One family friend said the boy’s aggression had become so serious that he immediately suspected he was responsible for the stabbing.
He said: ‘It’s his aggression, you can tell he’s going to be trouble…when I heard of the stabbing, I said to my friend right away “that’s him”.’
Det Insp Davenport rejected criticism of the force, telling the Mail: ‘There’s two different elements. With the previous assaults and those investigations, owing to his age and his lack of previous criminal history, it’s not like he was ever going to have gone to prison as a result of those cases.
‘The other side is the investigations into the assaults on January 19 and January 20 – on each occasion we were just given a description and the assaults happened so quickly after each other.
‘He wasn’t known to the police in terms of fingerprints or DNA and it would take longer to do CCTV inquiries to eventually figure out who this person was. That can be a slow process.
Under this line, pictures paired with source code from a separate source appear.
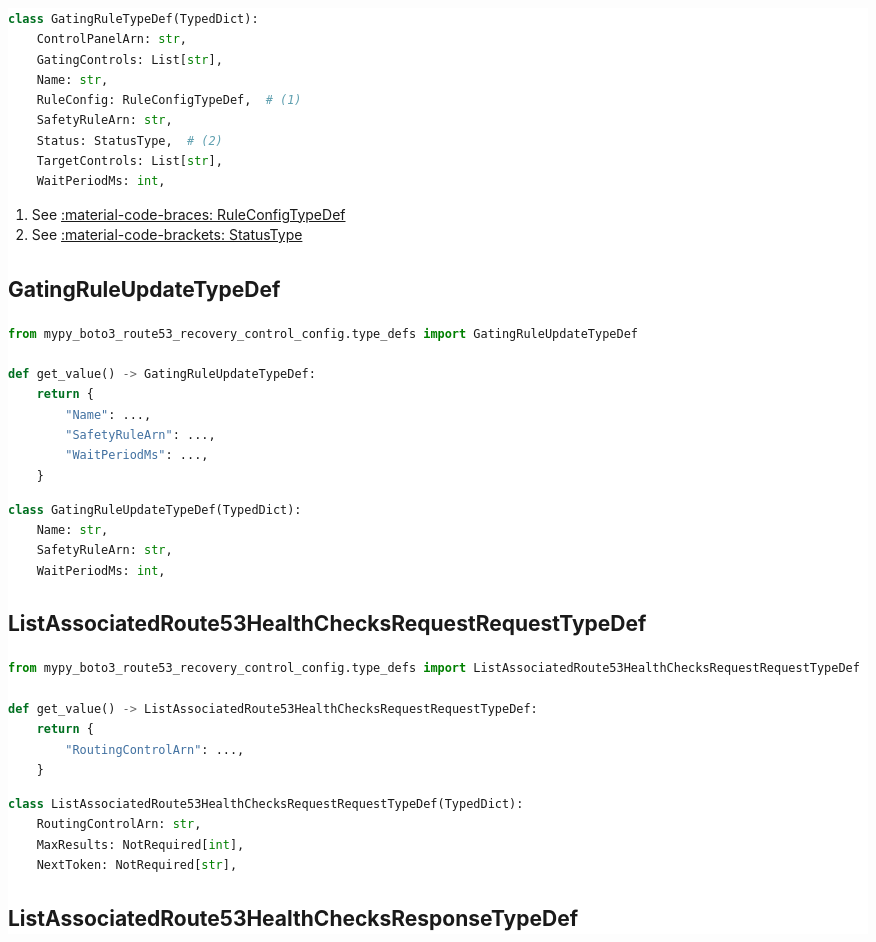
 ```python title="Definition"
class GatingRuleTypeDef(TypedDict):
    ControlPanelArn: str,
    GatingControls: List[str],
    Name: str,
    RuleConfig: RuleConfigTypeDef,  # (1)
    SafetyRuleArn: str,
    Status: StatusType,  # (2)
    TargetControls: List[str],
    WaitPeriodMs: int,
```

1. See [:material-code-braces: RuleConfigTypeDef](./type_defs.md#ruleconfigtypedef) 
2. See [:material-code-brackets: StatusType](./literals.md#statustype) 
## GatingRuleUpdateTypeDef

```python title="Usage Example"
from mypy_boto3_route53_recovery_control_config.type_defs import GatingRuleUpdateTypeDef

def get_value() -> GatingRuleUpdateTypeDef:
    return {
        "Name": ...,
        "SafetyRuleArn": ...,
        "WaitPeriodMs": ...,
    }
```

```python title="Definition"
class GatingRuleUpdateTypeDef(TypedDict):
    Name: str,
    SafetyRuleArn: str,
    WaitPeriodMs: int,
```

## ListAssociatedRoute53HealthChecksRequestRequestTypeDef

```python title="Usage Example"
from mypy_boto3_route53_recovery_control_config.type_defs import ListAssociatedRoute53HealthChecksRequestRequestTypeDef

def get_value() -> ListAssociatedRoute53HealthChecksRequestRequestTypeDef:
    return {
        "RoutingControlArn": ...,
    }
```

```python title="Definition"
class ListAssociatedRoute53HealthChecksRequestRequestTypeDef(TypedDict):
    RoutingControlArn: str,
    MaxResults: NotRequired[int],
    NextToken: NotRequired[str],
```

## ListAssociatedRoute53HealthChecksResponseTypeDef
‘Unfortunately, it wasn’t quick enough to identify him and stop what happened to Leo.’
Police have confirmed a child safeguarding practicing review is currently examining the circumstances of the case.
For one friend of the killer’s family, who asked not to be named, the boy they once knew as a ‘lovely lad’ had been warped into a violent criminal by a troubled home life which allegedly saw him beaten by his father.
They said that on one occasion, the boy was beaten within the view of a neighbour.
‘I don’t think he’s a bad lad, I think he’s been raised in a bad environment,’ they said.
‘There was quite a lot of abuse in that household from dad to son.
‘Personally, I think this was all his way of getting out of the house.’
For Leo’s family, the pain is only deepened by the senseless manner of his death.
Following the verdicts,
Leo’s heartbroken birth mother Rachel Fisher said: ‘My son Leo was the sweetest, most kind-hearted boy. He didn’t have a bad bone in his body.
‘My baby’s life was stolen for no reason what so ever.
‘My life will never be the same again without him. He will be loved and missed forever.’
Leo’s foster family, the Westons, added: ‘Not a day goes by where we don’t think about Leo.
‘His loss has impacted us deeply and his absence is felt constantly.
‘Leo was the sweetest, kindest boy who put others before himself.
‘He was loved by all that knew him, he made friends with everyone he met, young or old.
‘He was wise beyond his years, full of knowledge and facts, full of life. A life cut short by a senseless act.
‘We hope justice is served and we can get some closure, whatever the outcome, it still does not give Leo his life back, the life he truly deserved to live to its fullest.’